BEM dan HIMA itu Sekuler?

Pernah di suatu ketika menyaksikan debat kebijakan yang dibuat oleh pengurus BEM di sebuah kampus dimana dibantah oleh mahasiswa yang bukan pengurus. Debat berakhir dengan sebuah statement dari si mahasiswa yang bukan pengurus "ah dasar organisasi sekuler sih, seenak gitu bikin kebijakan". Kebetulan mahasiswa ini sebelumnya sudah mengklaim diri sebagai perwakilan organisasi eksternal yang mengatasnamakan keagamaan. Nah pertanyaan bagi saya? Apakah organisasi berwujud BEM, ataupun yang serumpun macam DPM, HIMA (himpunan mahasiswa), BPM, hingga unit kegiatan mahasiswa (UKM) yang tidak berlabel suatu agama tertentu maka otomatis patut dikategorikan sebagai sekuler?

Menengok Definisi
Sebelumnya, ayo simak definisi sekuler di KBBI, yaitu "bersifat duniawi atau kebendaan (bukan bersifat keagamaan atau kerohanian)". Tak lupa sedikit mencomot artikel dari wikipedia Indonesia berikut: Sekularisme atau sekulerisme dalam penggunaan masa kini secara garis besar adalah sebuah ideologi yang menyatakan bahwa sebuah institusi atau harus berdiri terpisah dari agama atau kepercayaan. Sekularisme dapat menunjang kebebasan beragama dan kebebasan dari pemaksaan kepercayaan dengan menyediakan sebuah rangka yang netral dalam masalah kepercayaan serta tidak menganakemaskan sebuah agama tertentu.

Melirik Sisi Formalitas
Berdasarkan definisi itu maka tanpa perlu mengupas dasar, asas, falsafah, dll dari suatu organisasi maka bisa dilabelkan sekuler. Mengapa? Dari nama saja sudah bisa dipahami bahwa organisasi tersebut tidak berurusan dengan agama tertentu.

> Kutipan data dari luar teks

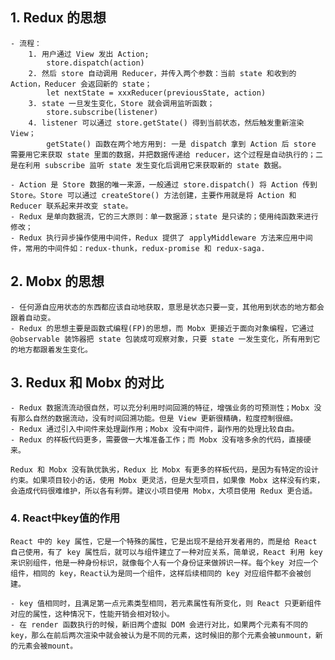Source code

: ## 1. Redux 的思想
    - 流程：
        1. 用户通过 View 发出 Action;
            store.dispatch(action)
        2. 然后 store 自动调用 Reducer，并传入两个参数：当前 state 和收到的 Action，Reducer 会返回新的 state；
            let nextState = xxxReducer(previousState, action)
        3. state 一旦发生变化，Store 就会调用监听函数；
            store.subscribe(listener)
        4. listener 可以通过 store.getState() 得到当前状态，然后触发重新渲染 View；
            getState() 函数在两个地方用到: 一是 dispatch 拿到 Action 后 store 需要用它来获取 state 里面的数据，并把数据传递给 reducer，这个过程是自动执行的；二是在利用 subscribe 监听 state 发生变化后调用它来获取新的 state 数据。

    - Action 是 Store 数据的唯一来源，一般通过 store.dispatch() 将 Action 传到 Store。Store 可以通过 createStore() 方法创建，主要作用就是将 Action 和 Reducer 联系起来并改变 state。
    - Redux 是单向数据流，它的三大原则：单一数据源；state 是只读的；使用纯函数来进行修改；
    - Redux 执行异步操作使用中间件，Redux 提供了 applyMiddleware 方法来应用中间件，常用的中间件如：redux-thunk，redux-promise 和 redux-saga.

## 2. Mobx 的思想
    - 任何源自应用状态的东西都应该自动地获取，意思是状态只要一变，其他用到状态的地方都会跟着自动变。
    - Redux 的思想主要是函数式编程(FP)的思想，而 Mobx 更接近于面向对象编程，它通过 @observable 装饰器把 state 包装成可观察对象，只要 state 一发生变化，所有用到它的地方都跟着发生变化。

## 3. Redux 和 Mobx 的对比
    - Redux 数据流流动很自然，可以充分利用时间回溯的特征，增强业务的可预测性；Mobx 没有那么自然的数据流动，没有时间回溯功能。但是 View 更新很精确，粒度控制很细。
    - Redux 通过引入中间件来处理副作用；Mobx 没有中间件，副作用的处理比较自由。
    - Redux 的样板代码更多，需要做一大堆准备工作；而 Mobx 没有啥多余的代码，直接硬来。

    Redux 和 Mobx 没有孰优孰劣，Redux 比 Mobx 有更多的样板代码，是因为有特定的设计约束。如果项目较小的话，使用 Mobx 更灵活，但是大型项目，如果像 Mobx 这样没有约束，会造成代码很难维护，所以各有利弊。建议小项目使用 Mobx，大项目使用 Redux 更合适。

### 4. React中key值的作用
    React 中的 key 属性，它是一个特殊的属性，它是出现不是给开发者用的，而是给 React 自己使用，有了 key 属性后，就可以与组件建立了一种对应关系，简单说，React 利用 key 来识别组件，他是一种身份标识，就像每个人有一个身份证来做辨识一样。每个key 对应一个组件，相同的 key，React认为是同一个组件，这样后续相同的 key 对应组件都不会被创建。

    - key 值相同时，且满足第一点元素类型相同，若元素属性有所变化，则 React 只更新组件对应的属性，这种情况下，性能开销会相对较小。
    - 在 render 函数执行的时候，新旧两个虚拟 DOM 会进行对比，如果两个元素有不同的 key，那么在前后两次渲染中就会被认为是不同的元素，这时候旧的那个元素会被unmount，新的元素会被mount。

Sekalipun ada BEM Universitas Muhammadiyah, BEM Universitas Katholik Parahyangan, tetap saja nama organisasi yang tidak mengacu ke agama tertentu maka bisa dikategorikan sebagai sekuler, tentunya mengacu ke definisi pada paragraf sebelumnya. Namun, jangan pula selesai menilai hanya dari nama. Vonis sekuler atau tidak perlu dilihat pula dari identitas formal pada Anggaran Dasar - Anggaran Rumah Tangga (terutama bagian asas, landasan, falsafah, sifat) maka kita dapat mengetahui apakah organisasi tersebut (baca: KBM, KM, Rema, IKM, BEM, HIMA dkk) tergolong sekuler atau bukan. Sebagai contoh ada beberapa BEM yang mencantumkan asas "Ketuhanan" di dalam semangat berorganisasinya, bahkan saat asasnya bersifat jamak atau beberapa maka asas tersebut diletakkan di nomor paling atas. Artinya secara formal organisasi tersebut mengakui secara terang-terangan bahwa semangat beraktivitas mereka akan selalu menepati perintah agama dan tidak bertentangan dengan agama.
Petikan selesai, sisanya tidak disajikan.